Figure 2

Tetrahymena mutant cells with deleted CFAP69 or SPEF2A swim with reduced velocity. (A–G) Swimming paths of wild type (A) and mutant cells: CFAP69-KO (B), CFAP69-KO rescued (C), SPEF2A-coDel (D), SPEF2A-coDel rescued (E), ADGB-KO (F), and CFAP246-coDel (G). All swimming paths were recorded for 3.2 s at RT using video camera. The cells trajectories are indicated by parallel color lines. Bar = 400 µm. (H) Graph showing the comparison of the distances swum by wild-type (WT) and analyzed mutants during 3.2 s. Error bars represent standard deviation. The traveled distance with standard deviation and number of the measured trajectories (N) are indicated at the bottom of the graph. Numbers above the graph indicate % of the distance swum by wild-type cells.
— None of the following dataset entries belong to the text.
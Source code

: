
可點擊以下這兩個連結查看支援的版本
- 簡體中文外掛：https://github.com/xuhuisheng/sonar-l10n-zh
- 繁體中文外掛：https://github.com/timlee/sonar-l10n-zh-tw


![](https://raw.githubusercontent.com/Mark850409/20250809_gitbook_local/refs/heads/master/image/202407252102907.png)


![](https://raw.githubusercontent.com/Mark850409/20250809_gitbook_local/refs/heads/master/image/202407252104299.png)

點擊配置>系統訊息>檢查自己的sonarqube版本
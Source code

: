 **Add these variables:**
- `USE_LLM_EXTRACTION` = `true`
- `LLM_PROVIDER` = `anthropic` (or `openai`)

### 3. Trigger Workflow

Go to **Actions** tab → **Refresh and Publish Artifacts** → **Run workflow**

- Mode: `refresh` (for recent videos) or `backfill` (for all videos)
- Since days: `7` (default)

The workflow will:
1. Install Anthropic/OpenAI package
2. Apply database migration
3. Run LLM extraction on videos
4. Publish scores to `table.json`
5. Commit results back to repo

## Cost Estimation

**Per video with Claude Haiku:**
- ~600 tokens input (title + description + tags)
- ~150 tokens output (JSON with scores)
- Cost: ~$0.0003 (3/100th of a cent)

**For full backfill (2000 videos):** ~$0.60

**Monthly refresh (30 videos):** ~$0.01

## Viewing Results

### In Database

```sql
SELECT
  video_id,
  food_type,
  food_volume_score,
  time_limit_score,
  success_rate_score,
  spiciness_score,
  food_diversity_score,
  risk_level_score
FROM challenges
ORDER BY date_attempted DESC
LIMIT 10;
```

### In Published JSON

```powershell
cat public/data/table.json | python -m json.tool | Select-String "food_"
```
Note that ADGB-coDel cells (knockdown) and ADGB-KO cells swam at similar rate. (I–L) Analysis of the cilia length. (I–K) Confocal immunofluorescence images of wild-type (I) and mutant cells (J–K) stained with anti-α-tubulin antibodies to visualize cilia. (L) Graph showing a length of cilia assembled by analyzed cells. n – mean cilium length with standard deviation, N – number of measured cilia. Observed shortening of cilia in both mutants is statistically significant (p < 0.0001, t-test).